> _ASSIGNED TASK_
Write out exactly, please, the lines from the one containing "- Model used" to the end of the material.

> _PROVIDED RECORDS_
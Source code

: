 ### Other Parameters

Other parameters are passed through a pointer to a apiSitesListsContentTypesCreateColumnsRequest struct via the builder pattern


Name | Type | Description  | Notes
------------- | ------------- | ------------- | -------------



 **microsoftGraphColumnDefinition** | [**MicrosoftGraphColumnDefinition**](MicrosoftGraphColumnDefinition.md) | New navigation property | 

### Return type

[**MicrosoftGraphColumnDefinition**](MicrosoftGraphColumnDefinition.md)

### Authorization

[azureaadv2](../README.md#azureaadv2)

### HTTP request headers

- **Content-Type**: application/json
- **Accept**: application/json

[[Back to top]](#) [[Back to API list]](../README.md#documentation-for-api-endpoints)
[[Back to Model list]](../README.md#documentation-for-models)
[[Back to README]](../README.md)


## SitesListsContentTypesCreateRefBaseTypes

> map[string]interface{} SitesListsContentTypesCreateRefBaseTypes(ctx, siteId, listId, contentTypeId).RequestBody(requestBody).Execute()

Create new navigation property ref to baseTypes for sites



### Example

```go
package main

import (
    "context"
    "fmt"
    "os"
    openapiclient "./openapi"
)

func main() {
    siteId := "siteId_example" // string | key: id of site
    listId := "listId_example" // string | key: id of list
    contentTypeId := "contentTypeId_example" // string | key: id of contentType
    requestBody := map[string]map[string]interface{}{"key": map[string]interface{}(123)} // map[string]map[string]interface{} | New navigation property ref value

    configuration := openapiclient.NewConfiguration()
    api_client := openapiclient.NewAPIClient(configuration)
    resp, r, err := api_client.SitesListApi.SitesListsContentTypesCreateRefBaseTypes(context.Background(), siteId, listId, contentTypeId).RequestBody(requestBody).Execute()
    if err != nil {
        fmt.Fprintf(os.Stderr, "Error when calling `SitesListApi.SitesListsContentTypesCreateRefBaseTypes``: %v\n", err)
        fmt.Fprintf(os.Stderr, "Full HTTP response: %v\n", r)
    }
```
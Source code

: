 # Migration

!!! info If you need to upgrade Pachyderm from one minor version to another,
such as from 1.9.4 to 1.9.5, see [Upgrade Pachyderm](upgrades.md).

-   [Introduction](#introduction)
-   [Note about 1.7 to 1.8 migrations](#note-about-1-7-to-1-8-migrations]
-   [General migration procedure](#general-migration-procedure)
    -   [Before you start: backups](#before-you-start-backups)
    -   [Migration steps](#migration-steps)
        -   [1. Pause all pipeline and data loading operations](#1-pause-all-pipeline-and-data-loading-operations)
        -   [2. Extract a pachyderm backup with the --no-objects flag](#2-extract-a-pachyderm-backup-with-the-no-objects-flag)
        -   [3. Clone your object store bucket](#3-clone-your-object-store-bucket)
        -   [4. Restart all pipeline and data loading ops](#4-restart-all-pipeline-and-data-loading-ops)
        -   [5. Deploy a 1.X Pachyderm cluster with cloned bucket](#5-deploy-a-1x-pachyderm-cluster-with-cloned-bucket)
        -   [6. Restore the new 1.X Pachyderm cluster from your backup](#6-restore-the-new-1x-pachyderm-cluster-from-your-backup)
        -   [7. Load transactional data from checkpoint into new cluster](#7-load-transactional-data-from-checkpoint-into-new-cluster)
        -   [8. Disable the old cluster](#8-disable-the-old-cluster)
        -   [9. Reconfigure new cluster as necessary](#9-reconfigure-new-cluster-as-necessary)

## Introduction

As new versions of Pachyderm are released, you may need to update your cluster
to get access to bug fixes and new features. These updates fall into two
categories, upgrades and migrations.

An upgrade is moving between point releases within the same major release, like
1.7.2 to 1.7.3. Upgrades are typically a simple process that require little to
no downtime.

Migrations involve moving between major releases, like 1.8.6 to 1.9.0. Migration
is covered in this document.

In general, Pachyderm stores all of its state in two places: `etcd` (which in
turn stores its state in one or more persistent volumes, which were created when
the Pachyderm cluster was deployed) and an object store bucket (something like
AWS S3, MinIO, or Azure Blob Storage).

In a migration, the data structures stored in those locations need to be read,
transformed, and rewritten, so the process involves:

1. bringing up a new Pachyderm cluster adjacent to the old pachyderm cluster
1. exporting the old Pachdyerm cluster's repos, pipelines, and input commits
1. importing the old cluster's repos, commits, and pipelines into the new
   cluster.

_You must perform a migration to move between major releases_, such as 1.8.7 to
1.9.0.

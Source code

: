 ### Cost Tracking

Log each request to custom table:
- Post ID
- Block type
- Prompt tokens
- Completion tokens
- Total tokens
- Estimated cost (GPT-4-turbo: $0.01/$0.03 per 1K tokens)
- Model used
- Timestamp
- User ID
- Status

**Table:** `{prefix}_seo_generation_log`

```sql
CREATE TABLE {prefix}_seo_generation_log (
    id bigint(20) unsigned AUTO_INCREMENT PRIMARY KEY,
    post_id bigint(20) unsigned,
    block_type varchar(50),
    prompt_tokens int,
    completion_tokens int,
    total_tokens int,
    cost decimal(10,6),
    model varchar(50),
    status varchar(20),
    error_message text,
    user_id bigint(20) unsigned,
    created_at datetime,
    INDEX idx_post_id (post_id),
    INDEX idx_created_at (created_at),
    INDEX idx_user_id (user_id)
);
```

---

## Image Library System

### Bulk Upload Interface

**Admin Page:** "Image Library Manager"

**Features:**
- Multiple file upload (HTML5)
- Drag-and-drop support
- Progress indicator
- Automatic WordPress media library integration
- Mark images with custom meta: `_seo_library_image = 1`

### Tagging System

> _EXERCISE ANSWER_
- Model used
- Timestamp
- User ID
- Status

**Table:** `{prefix}_seo_generation_log`

```sql
CREATE TABLE {prefix}_seo_generation_log (
    id bigint(20) unsigned AUTO_INCREMENT PRIMARY KEY,
    post_id bigint(20) unsigned,
    block_type varchar(50),
    prompt_tokens int,
    completion_tokens int,
    total_tokens int,
    cost decimal(10,6),
    model varchar(50),
    status varchar(20),
    error_message text,
    user_id bigint(20) unsigned,
    created_at datetime,
    INDEX idx_post_id (post_id),
    INDEX idx_created_at (created_at),
    INDEX idx_user_id (user_id)
);
```

---

## Image Library System

### Bulk Upload Interface

**Admin Page:** "Image Library Manager"

**Features:**
- Multiple file upload (HTML5)
- Drag-and-drop support
- Progress indicator
- Automatic WordPress media library integration
- Mark images with custom meta: `_seo_library_image = 1`

### Tagging System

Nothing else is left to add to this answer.